**ASSIGNMENT**. Some entries follow. Reproduce exactly the lines starting at the one with "- **The storage" and stopping after the one with "- **The resource".

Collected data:
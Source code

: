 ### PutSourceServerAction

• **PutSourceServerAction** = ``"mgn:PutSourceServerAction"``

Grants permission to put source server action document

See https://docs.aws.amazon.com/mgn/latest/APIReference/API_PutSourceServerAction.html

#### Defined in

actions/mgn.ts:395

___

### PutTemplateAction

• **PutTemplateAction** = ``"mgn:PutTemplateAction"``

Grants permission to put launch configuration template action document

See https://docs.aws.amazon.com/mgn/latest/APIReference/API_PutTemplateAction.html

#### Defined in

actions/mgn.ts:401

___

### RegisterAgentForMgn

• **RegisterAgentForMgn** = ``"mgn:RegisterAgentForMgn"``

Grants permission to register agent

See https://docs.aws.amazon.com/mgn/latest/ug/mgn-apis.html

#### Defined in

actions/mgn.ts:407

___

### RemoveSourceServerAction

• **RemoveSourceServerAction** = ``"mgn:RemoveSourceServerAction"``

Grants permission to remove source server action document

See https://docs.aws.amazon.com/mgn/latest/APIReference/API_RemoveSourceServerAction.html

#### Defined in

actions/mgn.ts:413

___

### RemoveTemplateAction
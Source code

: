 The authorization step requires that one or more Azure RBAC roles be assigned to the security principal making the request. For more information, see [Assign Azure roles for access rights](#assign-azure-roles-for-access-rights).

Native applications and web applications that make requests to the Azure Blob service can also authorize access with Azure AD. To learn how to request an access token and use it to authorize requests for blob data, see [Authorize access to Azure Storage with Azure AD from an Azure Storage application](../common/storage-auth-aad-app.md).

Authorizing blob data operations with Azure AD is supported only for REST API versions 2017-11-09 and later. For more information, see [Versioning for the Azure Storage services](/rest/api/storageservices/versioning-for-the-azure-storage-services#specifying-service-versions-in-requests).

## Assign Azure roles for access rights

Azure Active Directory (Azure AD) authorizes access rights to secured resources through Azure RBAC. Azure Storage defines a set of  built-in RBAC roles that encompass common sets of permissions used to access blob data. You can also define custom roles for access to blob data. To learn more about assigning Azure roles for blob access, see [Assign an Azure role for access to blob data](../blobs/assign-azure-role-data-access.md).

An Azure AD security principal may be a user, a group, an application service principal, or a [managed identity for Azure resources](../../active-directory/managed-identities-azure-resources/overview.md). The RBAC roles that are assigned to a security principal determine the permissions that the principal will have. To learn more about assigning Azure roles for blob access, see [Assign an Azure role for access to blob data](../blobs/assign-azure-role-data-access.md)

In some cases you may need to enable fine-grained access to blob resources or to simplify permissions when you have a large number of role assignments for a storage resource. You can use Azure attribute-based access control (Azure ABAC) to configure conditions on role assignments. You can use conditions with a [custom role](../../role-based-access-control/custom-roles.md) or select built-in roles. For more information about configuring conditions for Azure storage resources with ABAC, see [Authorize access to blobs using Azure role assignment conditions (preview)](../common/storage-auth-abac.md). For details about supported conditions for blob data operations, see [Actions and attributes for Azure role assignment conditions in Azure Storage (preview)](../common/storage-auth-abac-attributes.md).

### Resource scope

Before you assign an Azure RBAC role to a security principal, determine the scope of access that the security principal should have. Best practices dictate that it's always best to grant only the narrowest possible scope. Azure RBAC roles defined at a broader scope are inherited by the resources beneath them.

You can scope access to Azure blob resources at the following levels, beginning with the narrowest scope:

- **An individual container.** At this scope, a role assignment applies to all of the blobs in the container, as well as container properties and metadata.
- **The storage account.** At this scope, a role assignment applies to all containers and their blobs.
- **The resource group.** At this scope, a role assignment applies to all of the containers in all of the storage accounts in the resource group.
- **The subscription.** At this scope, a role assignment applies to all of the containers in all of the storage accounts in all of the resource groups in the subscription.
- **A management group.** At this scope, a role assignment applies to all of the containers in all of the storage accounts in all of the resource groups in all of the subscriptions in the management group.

**PROBLEM SOLUTION**.
- **The storage account.** At this scope, a role assignment applies to all containers and their blobs.
- **The resource group.** At this scope, a role assignment applies to all of the containers in all of the storage accounts in the resource group.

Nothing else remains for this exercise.